Monday, March 19, 2012
On the 8th of July 1593 was born in Rome the eldest daughter of the italian baroque painter Orazio Lomi Gentileschi, Artemisia Lomi Gentileschi.
Artemisia began receiving instruction in the art of painting at a very early age, quite probably by her father. In a letter dated July 3, 1962, adressed by her father to the Grand Duchess of Tuscany, he atests his daughter's artistic skills.
The young woman's first ever signature, “ARTEMITIA. / GENTILESCHI. F / 1610”, appears in the lower left hand corner of a "Susanna and the Elders," currently in the Schönborn collection in Pommersfelden, Germany.
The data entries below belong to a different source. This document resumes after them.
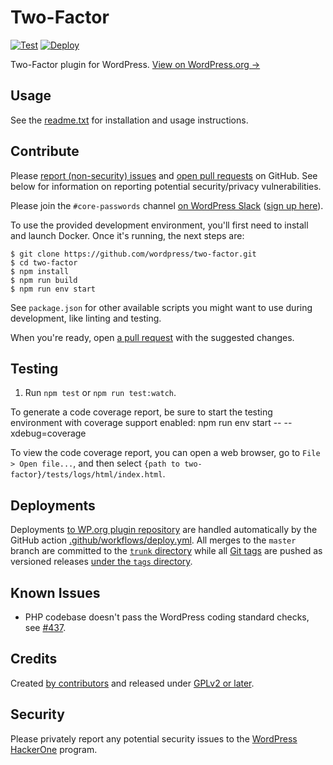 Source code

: # Two-Factor

[![Test](https://github.com/WordPress/two-factor/actions/workflows/test.yml/badge.svg)](https://github.com/WordPress/two-factor/actions/workflows/test.yml) [![Deploy](https://github.com/WordPress/two-factor/actions/workflows/deploy.yml/badge.svg)](https://github.com/WordPress/two-factor/actions/workflows/deploy.yml)

Two-Factor plugin for WordPress. [View on WordPress.org →](https://wordpress.org/plugins/two-factor/)

## Usage

See the [readme.txt](readme.txt) for installation and usage instructions.

## Contribute

Please [report (non-security) issues](https://github.com/WordPress/two-factor/issues) and [open pull requests](https://github.com/WordPress/two-factor/pulls) on GitHub. See below for information on reporting potential security/privacy vulnerabilities.

Please join the `#core-passwords` channel [on WordPress Slack](http://wordpress.slack.com) ([sign up here](http://chat.wordpress.org)).

To use the provided development environment, you'll first need to install and launch Docker. Once it's running, the next steps are:

    $ git clone https://github.com/wordpress/two-factor.git
    $ cd two-factor
    $ npm install
    $ npm run build
    $ npm run env start

See `package.json` for other available scripts you might want to use during development, like linting and testing.

When you're ready, open [a pull request](https://help.github.com/articles/creating-a-pull-request-from-a-fork/) with the suggested changes.

## Testing

1. Run `npm test` or `npm run test:watch`.

To generate a code coverage report, be sure to start the testing environment with coverage support enabled:
    npm run env start -- --xdebug=coverage

To view the code coverage report, you can open a web browser, go to `File > Open file...`, and then select `{path to two-factor}/tests/logs/html/index.html`.

## Deployments

Deployments [to WP.org plugin repository](https://wordpress.org/plugins/two-factor/) are handled automatically by the GitHub action [.github/workflows/deploy.yml](.github/workflows/deploy.yml). All merges to the `master` branch are committed to the [`trunk` directory](https://plugins.trac.wordpress.org/browser/two-factor/trunk) while all [Git tags](https://github.com/WordPress/two-factor/tags) are pushed as versioned releases [under the `tags` directory](https://plugins.trac.wordpress.org/browser/two-factor/tags).

## Known Issues

- PHP codebase doesn't pass the WordPress coding standard checks, see [#437](https://github.com/WordPress/two-factor/issues/437).

## Credits

Created [by contributors](https://github.com/WordPress/two-factor/graphs/contributors) and released under [GPLv2 or later](LICENSE.md).

## Security

Please privately report any potential security issues to the [WordPress HackerOne](https://hackerone.com/wordpress) program.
At the age of 18, Artemisia is raped by Agostino Tassi, a colleague of Orazio’s. After the rape, Tassi promises to marry the young woman and convinces her to continue a relationship with him for another nine months.
However around March-April 1612, impelled by public morality, though also by personal interest, her father decides do denounce Tassi and make public his rape of Artemisia.
The rape trial of Agostino Tassi opens on March 2 and continues for another seven months, until October 29.
Meanwhile, Orazio Gentileschi sends a letter to the Grand Duchess Christine of Lorraine in Florence about the trial, pleading with her to intervene and to prevent Agostino Tassi from walking free. In that letter, he also proposes to send the Grand Duchess one of his daughter’s paintings to demonstrate her abilities. At this stage, according to her father, Artemisia has already been painting for three years.
The verdict is announced on November 27, 1612: Agostino Tassi is sentenced to a five years exile from Rome‘sub pena triremium,’ as a galley slave. Subsequently, the punishment is judged to have been unfair and Tassi never serves his sentence.
On November 29, 1612 Artemisia marries Pierantonion Stiattesi, a minor artist born in Florence, son of a cobler and brother of Giovan Battista. He was also friend of Orazio.
Their first son, Giovanni Battista, is baptized on September 21, 1613, in the church of Santa Maria Novella in Forence.
While in Florence, Artemisia starts gaining reputation. Among her commissions, there's an Allegory of Inclination commissioned by Michelangelo Buonarroti the Younger.
She becomes a member of Florence’s Accademia del Disegno on July 19, 1616, as testified by two documents that also make reference to Orazio. It’s probably over the following years that, thanks to Buonarroti and Matteo Frescobaldi, Artemisia becomes a friend of Galileo Galilei, a member of Accademia del Disegno since 1613 and with whom she would later remain in correspondence.
Along the following years and between several commissions, Artemisia's life and of her family suffers inumerous mishaps.
Artemisia Lomi Gentileschi was quite probably deceased between 1652 and 1654; a document dated from January 31, 1654, provides proof of the collaboration between Artemisia and Palumbo.
According to 17th to 19th century sources, Artemisia was buried in the church of San Giovanni dei Fiorentini in Naples. The precise location of the grave remains uncertain, as the headstone bearing the simple inscription “HEIC ARTIMISIA” had already disappeared when restoration work was carried out in 1785.
From March 14th throughout July 15th, 2012, the Musée Maillol - Fondation Dina Vierny,Paris, presents the major exhibition "Artemisia - Power, glory and passions of a female painter" (Artemisia - Povoir, gloire et passions d'une femme peintre."
The exhibition includes a significant number of paintings from several important museums and galleries in Italy and abroad, as well from private art collections.